Not content, in the spring of 1778 Gallini attempted to buy the opera at the King's Theatre, Haymarket. Xenophobia against him coalesced into a bidding war won by Richard Brinsley Sheridan and Thomas Harris, who paid the outlandish price of £22,000 for the enterprise (all of it borrowed). Unfamiliar with opera, they began losing large sums; meanwhile, Gallini embarked on an aggressive campaign to force them out. After seven years of transfers of authority, forced declarations of bankruptcy, feuding trustees, and sheriff's sales, he achieved his wish, though the conditions were far from ideal. He served as trustee for William Taylor, who loathed him, harassed him, and sued him year after year, and he had to operate under a budget cap of £18,000 enforced by the court of chancery. The lord chamberlain, who regarded him as an undesirable foreigner, made him struggle to get a licence to perform.

Surprisingly, Gallini paid more attention to opera than to dance, mounting highly creditable seasons. To supplement the Italian repertory he began to import both works and performers from German houses, and he drew to England such major performers as Gertrud Elisabeth Mara and the castratos, Giovanni Maria Rubinelli and Luigi Marchesi.

Dance required more than a single star, however. Without a major choreographer, even Auguste Vestris's performance seemed less brilliant, and although Jean-Georges Noverre returned at the end of 1787 the talent provided for him to work with was so limited that in February 1789 a riotous audience demanded that better dancers be imported. Even after Marie-Madeleine Guimard consented to a short visit for exorbitant fees, Gallini somehow managed to run up a profit of £4000 in four seasons—though the money went to the theatre's innumerable creditors.

All along, rent from concerts continued to increase Gallini's personal fortune, and he acquired real estate in Yattendon and Hampstead Norrys in England, and also abroad. Money probably also changed hands when he was awarded the knighthood of the order of the Golden Spur by the pope in the spring of 1788. He was then popularly styled Sir John Gallini, but English society proved more willing to joke about the title than to recognize it.

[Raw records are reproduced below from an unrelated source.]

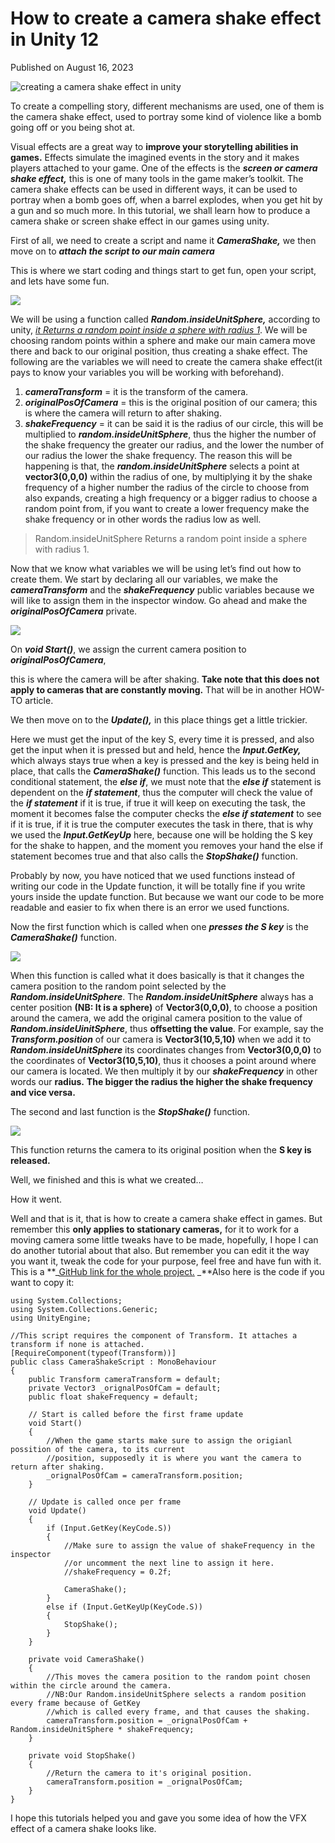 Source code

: # How to create a camera shake effect in Unity 12

Published on August 16, 2023

![creating a camera shake effect in unity](https://cdn.sanity.io/images/ok7qsbpm/production/7d211a7291bb786b3ff2b07f72b8b3e969e481ab-1692x1024.png?q=75&fit=clip&auto=format&fm=webp)

To create a compelling story, different mechanisms are used, one of them is the camera shake effect, used to portray some kind of violence like a bomb going off or you being shot at.

Visual effects are a great way to **improve your storytelling abilities in games.** Effects simulate the imagined events in the story and it makes players attached to your game. One of the effects is the **_screen or camera shake effect,_** this is one of many tools in the game maker’s toolkit. The camera shake effects can be used in different ways, it can be used to portray when a bomb goes off, when a barrel explodes, when you get hit by a gun and so much more. In this tutorial, we shall learn how to produce a camera shake or screen shake effect in our games using unity.

First of all, we need to create a script and name it **_CameraShake,_** we then move on to **_attach the script to our main camera_**

This is where we start coding and things start to get fun, open your script, and lets have some fun.

![](https://cdn.sanity.io/images/ok7qsbpm/production/63fe5d2021a1fc5a865054563da44b798d63e900-646x901.png)

We will be using a function called **_Random.insideUnitSphere,_** according to unity, [_it Returns a random point inside a sphere with radius 1_](https://docs.unity3d.com/ScriptReference/Random-insideUnitSphere.html). We will be choosing random points within a sphere and make our main camera move there and back to our original position, thus creating a shake effect. The following are the variables we will need to create the camera shake effect(it pays to know your variables you will be working with beforehand).

1. **_cameraTransform_** = it is the transform of the camera.
2. **_originalPosOfCamera_** = this is the original position of our camera; this is where the camera will return to after shaking.
3. **_shakeFrequency_** = it can be said it is the radius of our circle, this will be multiplied to **_random.insideUnitSphere_**, thus the higher the number of the shake frequency the greater our radius, and the lower the number of our radius the lower the shake frequency. The reason this will be happening is that, the **_random.insideUnitSphere_** selects a point at **vector3(0,0,0)** within the radius of one, by multiplying it by the shake frequency of a higher number the radius of the circle to choose from also expands, creating a high frequency or a bigger radius to choose a random point from, if you want to create a lower frequency make the shake frequency or in other words the radius low as well.

> Random.insideUnitSphere Returns a random point inside a sphere with radius 1.

Now that we know what variables we will be using let’s find out how to create them. We start by declaring all our variables, we make the **_cameraTransform_** and the **_shakeFrequency_** public variables because we will like to assign them in the inspector window. Go ahead and make the **_originalPosOfCamera_** private.

![](https://cdn.sanity.io/images/ok7qsbpm/production/0cf3cb48c1dcf4f509f2fa9d5cdddd816132a748-461x106.png)

On **_void Start()_**, we assign the current camera position to **_originalPosOfCamera_**,

this is where the camera will be after shaking. **Take note that this does not apply to cameras that are constantly moving.** That will be in another HOW-TO article.

We then move on to the **_Update(),_** in this place things get a little trickier.

Here we must get the input of the key S, every time it is pressed, and also get the input when it is pressed but and held, hence the **_Input.GetKey,_** which always stays true when a key is pressed and the key is being held in place, that calls the **_CameraShake()_** function. This leads us to the second conditional statement, the **_else if_**, we must note that the **_else if_** statement is dependent on the **_if statement_**, thus the computer will check the value of the **_if statement_** if it is true, if true it will keep on executing the task, the moment it becomes false the computer checks the **_else if statement_** to see if it is true, if it is true the computer executes the task in there, that is why we used the **_Input.GetKeyUp_** here, because one will be holding the S key for the shake to happen, and the moment you removes your hand the else if statement becomes true and that also calls the **_StopShake()_** function.

Probably by now, you have noticed that we used functions instead of writing our code in the Update function, it will be totally fine if you write yours inside the update function. But because we want our code to be more readable and easier to fix when there is an error we used functions.

Now the first function which is called when one **_presses the S key_** is the **_CameraShake()_** function.

![](https://cdn.sanity.io/images/ok7qsbpm/production/b73c69a41d8191abce57201658b4f89d2432da04-720x143.png)

When this function is called what it does basically is that it changes the camera position to the random point selected by the **_Random.insideUnitSphere_**. The **_Random.insideUnitSphere_** always has a center position **(NB: It is a sphere)** of **Vector3(0,0,0)**, to choose a position around the camera, we add the original camera position to the value of **_Random.insideUinitSphere_**, thus **offsetting the value**. For example, say the **_Transform.position_** of our camera is **Vector3(10,5,10)** when we add it to **_Random.insideUnitSphere_** its coordinates changes from **Vector3(0,0,0)** to the coordinates of **Vector3(10,5,10)**, thus it chooses a point around where our camera is located. We then multiply it by our **_shakeFrequency_** in other words our **radius.** **The bigger the radius the higher the shake frequency and vice versa.**

The second and last function is the **_StopShake()_** function.

![](https://cdn.sanity.io/images/ok7qsbpm/production/f7c5966f0bdaddcc8ef193fe3ed4ab03e6ff42be-560x142.png)

This function returns the camera to its original position when the **S key is released.**

Well, we finished and this is what we created…

How it went.

Well and that is it, that is how to create a camera shake effect in games. But remember this **only applies to stationary cameras,** for it to work for a moving camera some little tweaks have to be made, hopefully, I hope I can do another tutorial about that also. But remember you can edit it the way you want it, tweak the code for your purpose, feel free and have fun with it. This is a **_[GitHub link for the whole project.](https://github.com/Konadu-Akwasi-Akuoko/Easy-Camera-Shake-Effect-In-Unity) _**Also here is the code if you want to copy it:

```undefined
using System.Collections;
using System.Collections.Generic;
using UnityEngine;

//This script requires the component of Transform. It attaches a transform if none is attached.
[RequireComponent(typeof(Transform))]
public class CameraShakeScript : MonoBehaviour
{
    public Transform cameraTransform = default;
    private Vector3 _orignalPosOfCam = default;
    public float shakeFrequency = default;

    // Start is called before the first frame update
    void Start()
    { 
        //When the game starts make sure to assign the origianl possition of the camera, to its current
        //position, supposedly it is where you want the camera to return after shaking.
        _orignalPosOfCam = cameraTransform.position; 
    }

    // Update is called once per frame
    void Update()
    {
        if (Input.GetKey(KeyCode.S))
        {
            //Make sure to assign the value of shakeFrequency in the inspector 
            //or uncomment the next line to assign it here.
            //shakeFrequency = 0.2f;

            CameraShake();
        }
        else if (Input.GetKeyUp(KeyCode.S))
        {
            StopShake();
        }
    }

    private void CameraShake()
    {
        //This moves the camera position to the random point chosen within the circle around the camera.
        //NB:Our Random.insideUnitSphere selects a random position every frame because of GetKey
        //which is called every frame, and that causes the shaking.
        cameraTransform.position = _orignalPosOfCam + Random.insideUnitSphere * shakeFrequency;
    }

    private void StopShake()
    {
        //Return the camera to it's original position.
        cameraTransform.position = _orignalPosOfCam;
    }
}

```

I hope this tutorials helped you and gave you some idea of how the VFX effect of a camera shake looks like. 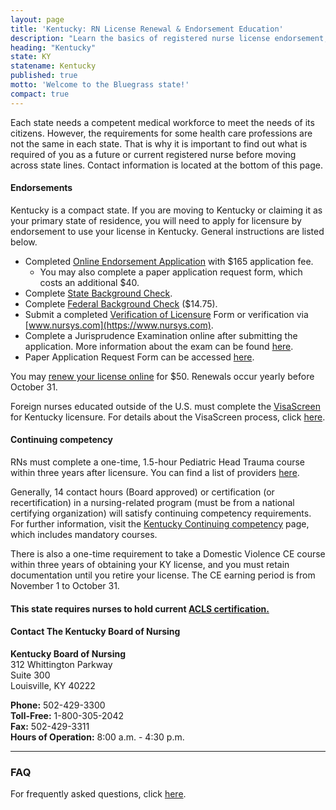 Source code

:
 ```yaml
---
layout: page
title: 'Kentucky: RN License Renewal & Endorsement Education'
description: "Learn the basics of registered nurse license endorsement, renewal, and continuing education in Kentucky. Maintain your nursing license with ease."
heading: "Kentucky"
state: KY
statename: Kentucky
published: true
motto: 'Welcome to the Bluegrass state!'
compact: true
---
```


Each state needs a competent medical workforce to meet the needs of its citizens. However, the requirements for some health care professions are not the same in each state. That is why it is important to find out what is required of you as a future or current registered nurse before moving across state lines. Contact information is located at the bottom of this page.

#### Endorsements

Kentucky is a compact state. If you are moving to Kentucky or claiming it as your primary state of residence, you will need to apply for licensure by endorsement to use your license in Kentucky. General instructions are listed below.

- Completed [Online Endorsement Application](https://ssla.state.ky.us/kbnursing/RNLicensureAPRNApplication.aspx) with \$165 application fee.
  - You may also complete a paper application request form, which costs an additional \$40.
- Complete [State Background Check](https://kbn.ky.gov/Licensure/Pages/criminal-background.aspx).
- Complete [Federal Background Check](https://kbn.ky.gov/apply/Pages/courtnet.aspx) (\$14.75).
- Submit a completed [Verification of Licensure](https://kbn.ky.gov/Licensure/Pages/license-verification.aspx) Form or verification via [www.nursys.com](https://www.nursys.com).
- Complete a Jurisprudence Examination online after submitting the application. More information about the exam can be found [here](https://kbn.ky.gov/Licensure/Pages/jurisprudence-exam.aspx).
- Paper Application Request Form can be accessed [here](https://kbn.ky.gov/state-registered-nurse-aide/Pages/Apply.aspx).

You may [renew your license online](https://ssla.state.ky.us/kbnursing/SearchLicense.aspx?TYP=RNCOMPACT) for \$50. Renewals occur yearly before October 31.

Foreign nurses educated outside of the U.S. must complete the [VisaScreen](https://www.cgfns.org/services/certification/visascreen-visa-credentials-assessment/) for Kentucky licensure. For details about the VisaScreen process, click [here](https://kbn.ky.gov/KBN%20Documents/cgfns-visascreen.pdf).

#### Continuing competency

RNs must complete a one-time, 1.5-hour Pediatric Head Trauma course within three years after licensure. You can find a list of providers [here](https://kbn.ky.gov/continuing-education/Pages/Continuing-Education-CE-providers.aspx).

Generally, 14 contact hours (Board approved) or certification (or recertification) in a nursing-related program (must be from a national certifying organization) will satisfy continuing competency requirements. For further information, visit the [Kentucky Continuing competency](https://kbn.ky.gov/continuing-education/Pages/Continuing-Education-Requirements.aspx) page, which includes mandatory courses.

There is also a one-time requirement to take a Domestic Violence CE course within three years of obtaining your KY license, and you must retain documentation until you retire your license. The CE earning period is from November 1 to October 31.

#### This state requires nurses to hold current [ACLS certification.](https://www.acls.net/kentucky-acls-pals-bls)

#### Contact The Kentucky Board of Nursing

**Kentucky Board of Nursing**  
312 Whittington Parkway  
Suite 300  
Louisville, KY 40222  

**Phone:** 502-429-3300  
**Toll-Free:** 1-800-305-2042  
**Fax:** 502-429-3311  
**Hours of Operation:** 8:00 a.m. - 4:30 p.m.

* * * * *

### FAQ

For frequently asked questions, click [here](https://ksbn.kansas.gov/faqs/). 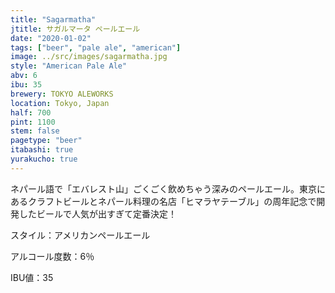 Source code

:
 ```yaml
---
title: "Sagarmatha"
jtitle: サガルマータ ペールエール
date: "2020-01-02"
tags: ["beer", "pale ale", "american"]
image: ../src/images/sagarmatha.jpg
style: "American Pale Ale"
abv: 6
ibu: 35
brewery: TOKYO ALEWORKS
location: Tokyo, Japan
half: 700
pint: 1100
stem: false
pagetype: "beer"
itabashi: true
yurakucho: true
---
```


ネパール語で「エバレスト山」ごくごく飲めちゃう深みのペールエール。東京にあるクラフトビールとネパール料理の名店「ヒマラヤテーブル」の周年記念で開発したビールで人気が出すぎて定番決定！

スタイル：アメリカンペールエール

アルコール度数：6％

IBU値：35
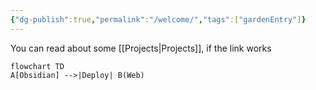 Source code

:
 ```yaml
---
{"dg-publish":true,"permalink":"/welcome/","tags":["gardenEntry"]}
---
```



You can read about some [[Projects\|Projects]], if the link works

```mermaid
flowchart TD
A[Obsidian] -->|Deploy| B(Web)
``` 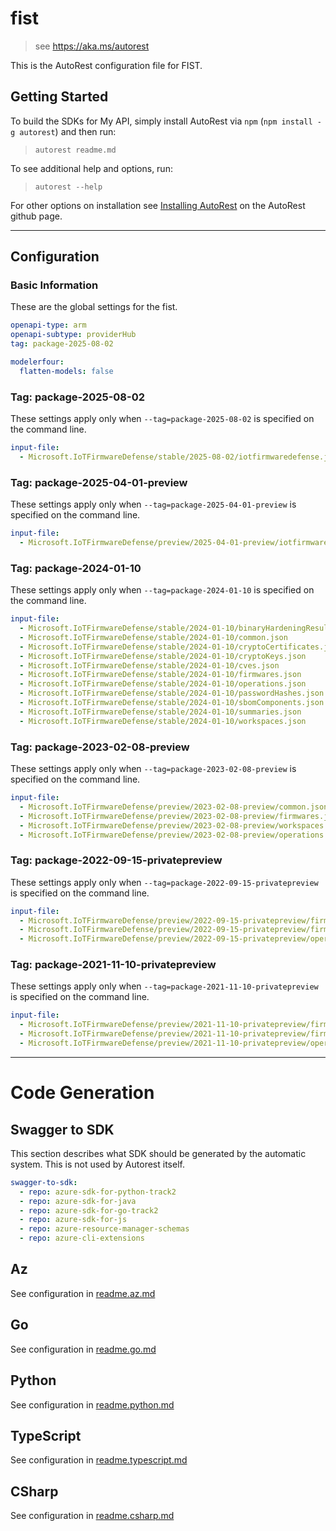 # fist

> see https://aka.ms/autorest

This is the AutoRest configuration file for FIST.

## Getting Started

To build the SDKs for My API, simply install AutoRest via `npm` (`npm install -g autorest`) and then run:

> `autorest readme.md`

To see additional help and options, run:

> `autorest --help`

For other options on installation see [Installing AutoRest](https://aka.ms/autorest/install) on the AutoRest github page.

---

## Configuration

### Basic Information

These are the global settings for the fist.

``` yaml
openapi-type: arm
openapi-subtype: providerHub
tag: package-2025-08-02
```

``` yaml
modelerfour:
  flatten-models: false
```

### Tag: package-2025-08-02

These settings apply only when `--tag=package-2025-08-02` is specified on the command line.

```yaml $(tag) == 'package-2025-08-02'
input-file:
  - Microsoft.IoTFirmwareDefense/stable/2025-08-02/iotfirmwaredefense.json
```

### Tag: package-2025-04-01-preview

These settings apply only when `--tag=package-2025-04-01-preview` is specified on the command line.

```yaml $(tag) == 'package-2025-04-01-preview'
input-file:
  - Microsoft.IoTFirmwareDefense/preview/2025-04-01-preview/iotfirmwaredefense.json
```

### Tag: package-2024-01-10

These settings apply only when `--tag=package-2024-01-10` is specified on the command line.

```yaml $(tag) == 'package-2024-01-10'
input-file:
  - Microsoft.IoTFirmwareDefense/stable/2024-01-10/binaryHardeningResults.json
  - Microsoft.IoTFirmwareDefense/stable/2024-01-10/common.json
  - Microsoft.IoTFirmwareDefense/stable/2024-01-10/cryptoCertificates.json
  - Microsoft.IoTFirmwareDefense/stable/2024-01-10/cryptoKeys.json
  - Microsoft.IoTFirmwareDefense/stable/2024-01-10/cves.json
  - Microsoft.IoTFirmwareDefense/stable/2024-01-10/firmwares.json
  - Microsoft.IoTFirmwareDefense/stable/2024-01-10/operations.json
  - Microsoft.IoTFirmwareDefense/stable/2024-01-10/passwordHashes.json
  - Microsoft.IoTFirmwareDefense/stable/2024-01-10/sbomComponents.json
  - Microsoft.IoTFirmwareDefense/stable/2024-01-10/summaries.json
  - Microsoft.IoTFirmwareDefense/stable/2024-01-10/workspaces.json
```

### Tag: package-2023-02-08-preview

These settings apply only when `--tag=package-2023-02-08-preview` is specified on the command line.

``` yaml $(tag) == 'package-2023-02-08-preview'
input-file:
  - Microsoft.IoTFirmwareDefense/preview/2023-02-08-preview/common.json
  - Microsoft.IoTFirmwareDefense/preview/2023-02-08-preview/firmwares.json
  - Microsoft.IoTFirmwareDefense/preview/2023-02-08-preview/workspaces.json
  - Microsoft.IoTFirmwareDefense/preview/2023-02-08-preview/operations.json
```

### Tag: package-2022-09-15-privatepreview

These settings apply only when `--tag=package-2022-09-15-privatepreview` is specified on the command line.

``` yaml $(tag) == 'package-2022-09-15-privatepreview'
input-file:
  - Microsoft.IoTFirmwareDefense/preview/2022-09-15-privatepreview/firmwareGroups.json
  - Microsoft.IoTFirmwareDefense/preview/2022-09-15-privatepreview/firmwares.json
  - Microsoft.IoTFirmwareDefense/preview/2022-09-15-privatepreview/operations.json
```

### Tag: package-2021-11-10-privatepreview

These settings apply only when `--tag=package-2021-11-10-privatepreview` is specified on the command line.

``` yaml $(tag) == 'package-2021-11-10-privatepreview'
input-file:
  - Microsoft.IoTFirmwareDefense/preview/2021-11-10-privatepreview/firmwareGroups.json
  - Microsoft.IoTFirmwareDefense/preview/2021-11-10-privatepreview/firmwares.json
  - Microsoft.IoTFirmwareDefense/preview/2021-11-10-privatepreview/operations.json
```

---

# Code Generation

## Swagger to SDK

This section describes what SDK should be generated by the automatic system.
This is not used by Autorest itself.

``` yaml $(swagger-to-sdk)
swagger-to-sdk:
  - repo: azure-sdk-for-python-track2
  - repo: azure-sdk-for-java
  - repo: azure-sdk-for-go-track2
  - repo: azure-sdk-for-js
  - repo: azure-resource-manager-schemas
  - repo: azure-cli-extensions
```

## Az

See configuration in [readme.az.md](./readme.az.md)

## Go

See configuration in [readme.go.md](./readme.go.md)

## Python

See configuration in [readme.python.md](./readme.python.md)

## TypeScript

See configuration in [readme.typescript.md](./readme.typescript.md)

## CSharp

See configuration in [readme.csharp.md](./readme.csharp.md)
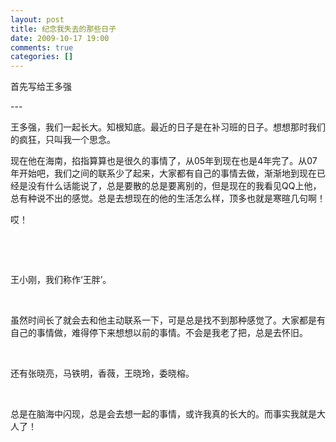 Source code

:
 ```yaml
---
layout: post
title: 纪念我失去的那些日子
date: 2009-10-17 19:00
comments: true
categories: []
---
```

<p>首先写给王多强</p>
<p>---</p>
<p>王多强，我们一起长大。知根知底。最近的日子是在补习班的日子。想想那时我们的疯狂，只叫我一个思念。</p>
<p>
现在他在海南，掐指算算也是很久的事情了，从05年到现在也是4年完了。从07年开始吧，我们之间的联系少了起来，大家都有自己的事情去做，渐渐地到现在已经是没有什么话能说了，总是要散的总是要离别的，但是现在的我看见QQ上他，总有种说不出的感觉。总是去想现在的他的生活怎么样，顶多也就是寒暄几句啊！</p>
<p>哎！</p>
<p> </p>
<p> </p>
<p>王小刚，我们称作‘王胖’。</p>
<p> </p>
<p>
虽然时间长了就会去和他主动联系一下，可是总是找不到那种感觉了。大家都是有自己的事情做，难得停下来想想以前的事情。不会是我老了把，总是去怀旧。</p>
<p> </p>
<p>还有张晓亮，马铁明，香薇，王晓玲，委晓榕。</p>
<p> </p>
<p>总是在脑海中闪现，总是会去想一起的事情，或许我真的长大的。而事实我就是大人了！</p>
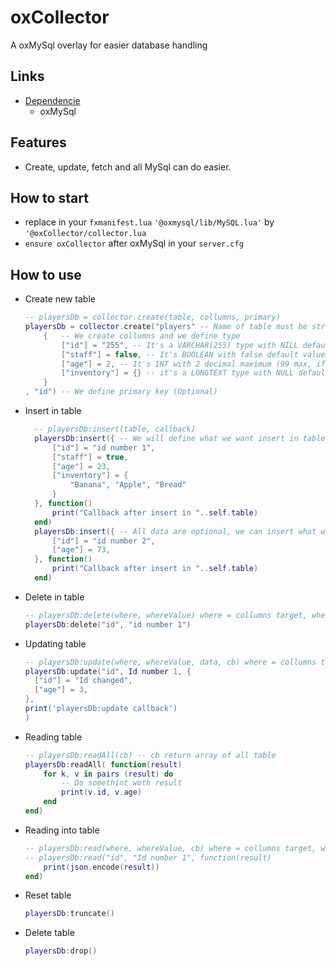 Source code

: # oxCollector

A oxMySql overlay for easier database handling

## Links
- [Dependencie](https://github.com/overextended/oxmysql/releases/latest/download/oxmysql.zip)
  - oxMySql

## Features

- Create, update, fetch and all MySql can do easier.

## How to start

- replace in your ```fxmanifest.lua```  ``'@oxmysql/lib/MySQL.lua'`` by ``'@oxCollector/collector.lua``
- ``ensure oxCollector`` after oxMySql in your ``server.cfg``

## How to use

- Create new table
    ```lua
    -- playersDb = collector.create(table, collumns, primary)
    playersDb = collector.create("players" -- Name of table must be string
        {   -- We create collumns and we define type
            ["id"] = "255", -- It's a VARCHAR(255) type with NILL default value
            ["staff"] = false, -- It's BOOLEAN with false default value (true define default value on true)
            ["age"] = 2, -- It's INT with 2 decimal maximum (99 max, if 4 it's 9999 max) with NULL default value
            ["inventory"] = {} -- it's a LONGTEXT type with NULL default value
        }
    , "id") -- We define primary key (Optional)
    ```
- Insert in table
    ```lua
      -- playersDb:insert(table, callback)
      playersDb:insert({ -- We will define what we want insert in table
          ["id"] = "id number 1",
          ["staff"] = true,
          ["age"] = 23,
          ["inventory"] = {
              "Banana", "Apple", "Bread"
          }
      }, function()
          print("Callback after insert in "..self.table)
      end)
      playersDb:insert({ -- All data are optional, we can insert what we want if primary key are not already taken in table
          ["id"] = "id number 2",
          ["age"] = 73,
      }, function()
          print("Callback after insert in "..self.table)
      end)
    ```
- Delete in table
    ```lua
    -- playersDb:delete(where, whereValue) where = collumns target, whereValue = value to target in collumns
    playersDb:delete("id", "id number 1")
    ```
- Updating table
    ```lua
    -- playersDb:update(where, whereValue, data, cb) where = collumns target, whereValue = value to target in collumns, data = table contain new data, callback was optional. We can update data by data or all data in one time, juste make you sure the array index is the same in your MySql
    playersDb:update("id", Id number 1, { 
      ["id"] = "Id changed",
      ["age"] = 3,
    }, 
    print('playersDb:update callback')
    )
    ```
- Reading table
    ```lua
    -- playersDb:readAll(cb) -- cb return array of all table
    playersDb:readAll( function(result)
        for k, v in pairs (result) do
            -- Do somethint woth result
            print(v.id, v.age)
        end
    end)
    ```
- Reading into table
    ```lua
    -- playersDb:read(where, whereValue, cb) where = collumns target, whereValue = value to target in collumns, cb return arrya contain all whereValue data
    -- playersDb:read("id", "Id number 1", function(result)
        print(json.encode(result))
    end)
    ```
- Reset table
    ```lua
    playersDb:truncate()
    ```
- Delete table
    ```lua
    playersDb:drop()
    ```
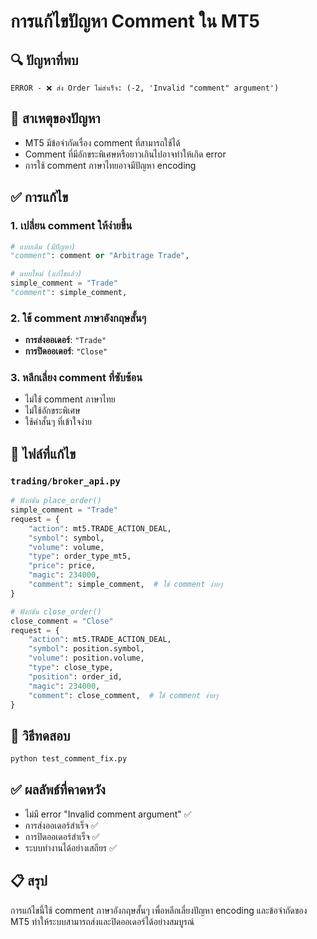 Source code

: # การแก้ไขปัญหา Comment ใน MT5

## 🔍 ปัญหาที่พบ
```
ERROR - ❌ ส่ง Order ไม่สำเร็จ: (-2, 'Invalid "comment" argument')
```

## 🔧 สาเหตุของปัญหา
- MT5 มีข้อจำกัดเรื่อง comment ที่สามารถใช้ได้
- Comment ที่มีอักขระพิเศษหรือยาวเกินไปอาจทำให้เกิด error
- การใช้ comment ภาษาไทยอาจมีปัญหา encoding

## ✅ การแก้ไข

### 1. เปลี่ยน comment ให้ง่ายขึ้น
```python
# แบบเดิม (มีปัญหา)
"comment": comment or "Arbitrage Trade",

# แบบใหม่ (แก้ไขแล้ว)
simple_comment = "Trade"
"comment": simple_comment,
```

### 2. ใช้ comment ภาษาอังกฤษสั้นๆ
- **การส่งออเดอร์**: `"Trade"`
- **การปิดออเดอร์**: `"Close"`

### 3. หลีกเลี่ยง comment ที่ซับซ้อน
- ไม่ใช้ comment ภาษาไทย
- ไม่ใช้อักขระพิเศษ
- ใช้คำสั้นๆ ที่เข้าใจง่าย

## 📝 ไฟล์ที่แก้ไข

### `trading/broker_api.py`
```python
# ฟังก์ชัน place_order()
simple_comment = "Trade"
request = {
    "action": mt5.TRADE_ACTION_DEAL,
    "symbol": symbol,
    "volume": volume,
    "type": order_type_mt5,
    "price": price,
    "magic": 234000,
    "comment": simple_comment,  # ใช้ comment ง่ายๆ
}

# ฟังก์ชัน close_order()
close_comment = "Close"
request = {
    "action": mt5.TRADE_ACTION_DEAL,
    "symbol": position.symbol,
    "volume": position.volume,
    "type": close_type,
    "position": order_id,
    "magic": 234000,
    "comment": close_comment,  # ใช้ comment ง่ายๆ
}
```

## 🧪 วิธีทดสอบ

```bash
python test_comment_fix.py
```

## ✅ ผลลัพธ์ที่คาดหวัง

- ไม่มี error "Invalid comment argument" ✅
- การส่งออเดอร์สำเร็จ ✅
- การปิดออเดอร์สำเร็จ ✅
- ระบบทำงานได้อย่างเสถียร ✅

## 📋 สรุป

การแก้ไขนี้ใช้ comment ภาษาอังกฤษสั้นๆ เพื่อหลีกเลี่ยงปัญหา encoding และข้อจำกัดของ MT5 ทำให้ระบบสามารถส่งและปิดออเดอร์ได้อย่างสมบูรณ์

The King's Theatre burnt down on 17 June 1789 during evening rehearsals, and the dancers fled the building as beams fell onto the stage. The fire had been deliberately set on the roof, and Gallini offered a reward of £300 for capture of the culprit. With the theatre destroyed, each group laid its own plans for a replacement. Although Gallini schemed to take full control of the business in a new space with a new partner, Robert Bray O'Reilly, by December he had broken away and joined forces with his nemesis William Taylor, who was rebuilding the old theatre. Defying the lord chamberlain, they reopened without a license in the spring of 1791, with Gallini responsible for artistic direction. Despite the presence of Haydn, the great tenor Giacomo Davide, and the Vestris, father and son, the company lost £9700 in five months. Gallini thereafter dropped out of opera management and contented himself with teaching, at which he was recognized to be superb, and running Hanover Square. He probably lost very little on the new opera venture, since he did collect most of the money he was owed from Taylor.

He died abruptly at his home in Hanover Square on the morning of 5 January 1805 at the age of seventy-six, survived by a son and two daughters, among whom an estate said to be £150,000 was divided. He was buried at Yattendon church, Berkshire. Having sought his fortune in England in 1757, Gallini had led the opera ballet, taught a generation of aristocrats to dance and married one of them, made a substantial fortune as impresario of the chief concert venue in London, and proved to be one of the most successful opera managers of the eighteenth century.

The family of Gallini still lives on, even having a website, until early last year.[1]